* Provided records:

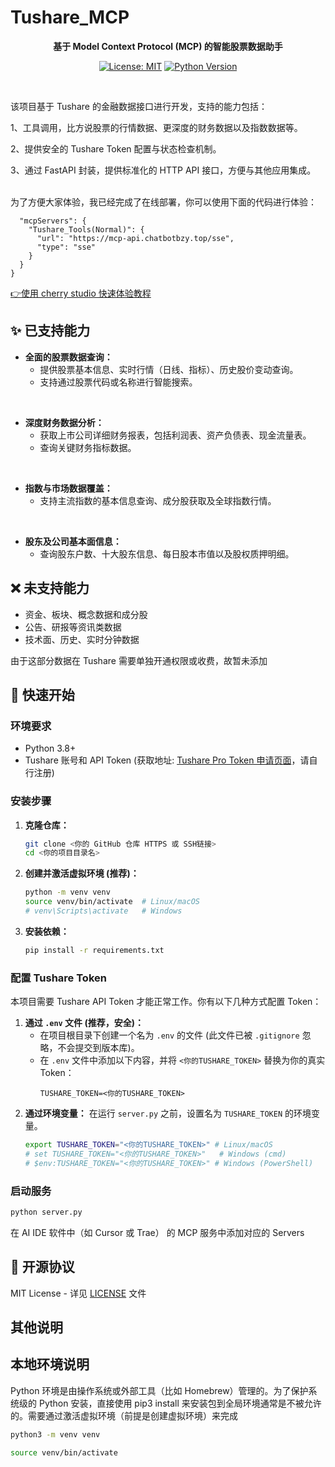 # Tushare_MCP

<div align="center">

**基于 Model Context Protocol (MCP) 的智能股票数据助手**

[![License: MIT](https://img.shields.io/badge/License-MIT-yellow.svg)](https://opensource.org/licenses/MIT)
[![Python Version](https://img.shields.io/badge/python-3.8%2B-blue)](https://www.python.org/downloads/)

</div>

<br>

该项目基于 Tushare 的金融数据接口进行开发，支持的能力包括：

1、工具调用，比方说股票的行情数据、更深度的财务数据以及指数数据等。

2、提供安全的 Tushare Token 配置与状态检查机制。

3、通过 FastAPI 封装，提供标准化的 HTTP API 接口，方便与其他应用集成。

<br>
为了方便大家体验，我已经完成了在线部署，你可以使用下面的代码进行体验：

```{
  "mcpServers": {
    "Tushare_Tools(Normal)": {
      "url": "https://mcp-api.chatbotbzy.top/sse",
      "type": "sse"
    }
  }
}
```

[👉使用 cherry studio 快速体验教程](https://doc.weixin.qq.com/doc/w3_AbQAFgbhALUCN01st0nWWQfyyiN0f?scode=AJEAIQdfAAo9jULS9NAbQAFgbhALU)

## ✨ 已支持能力
*   **全面的股票数据查询：**
    *   提供股票基本信息、实时行情（日线、指标）、历史股价变动查询。
    *   支持通过股票代码或名称进行智能搜索。

<br>

*   **深度财务数据分析：**
    *   获取上市公司详细财务报表，包括利润表、资产负债表、现金流量表。
    *   查询关键财务指标数据。

<br>

*   **指数与市场数据覆盖：**
    *   支持主流指数的基本信息查询、成分股获取及全球指数行情。

<br>

*   **股东及公司基本面信息：**
    *   查询股东户数、十大股东信息、每日股本市值以及股权质押明细。

## ❌ 未支持能力
* 资金、板块、概念数据和成分股
* 公告、研报等资讯类数据
* 技术面、历史、实时分钟数据

由于这部分数据在 Tushare 需要单独开通权限或收费，故暂未添加

## 🚀 快速开始

### 环境要求

*   Python 3.8+
*   Tushare 账号和 API Token (获取地址: [Tushare Pro Token 申请页面](https://tushare.pro/user/token)，请自行注册)

### 安装步骤

1.  **克隆仓库：**
    ```bash
    git clone <你的 GitHub 仓库 HTTPS 或 SSH链接>
    cd <你的项目目录名>
    ```

2.  **创建并激活虚拟环境 (推荐)：**
    ```bash
    python -m venv venv
    source venv/bin/activate  # Linux/macOS
    # venv\Scripts\activate   # Windows
    ```

3.  **安装依赖：**
    ```bash
    pip install -r requirements.txt
    ```

### 配置 Tushare Token

本项目需要 Tushare API Token 才能正常工作。你有以下几种方式配置 Token：

1.  **通过 `.env` 文件 (推荐，安全)：**
    *   在项目根目录下创建一个名为 `.env` 的文件 (此文件已被 `.gitignore` 忽略，不会提交到版本库)。
    *   在 `.env` 文件中添加以下内容，并将 `<你的TUSHARE_TOKEN>` 替换为你的真实 Token：
        ```
        TUSHARE_TOKEN=<你的TUSHARE_TOKEN>
        ```
2.  **通过环境变量：**
    在运行 `server.py` 之前，设置名为 `TUSHARE_TOKEN` 的环境变量。
    ```bash
    export TUSHARE_TOKEN="<你的TUSHARE_TOKEN>" # Linux/macOS
    # set TUSHARE_TOKEN="<你的TUSHARE_TOKEN>"   # Windows (cmd)
    # $env:TUSHARE_TOKEN="<你的TUSHARE_TOKEN>" # Windows (PowerShell)
    ```

### 启动服务

```bash
python server.py
```
在 AI IDE 软件中（如 Cursor 或 Trae） 的 MCP 服务中添加对应的 Servers

## 📄 开源协议

MIT License - 详见 [LICENSE](LICENSE) 文件 

## 其他说明
## 本地环境说明
Python 环境是由操作系统或外部工具（比如 Homebrew）管理的。为了保护系统级的 Python 安装，直接使用 pip3 install 来安装包到全局环境通常是不被允许的。需要通过激活虚拟环境（前提是创建虚拟环境）来完成

   ```bash
   python3 -m venv venv
   ```
   
   ```bash
   source venv/bin/activate
   ```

* Work request: What is the number of lines in the records that contain "shields"? Give that number only.

* Output below: 2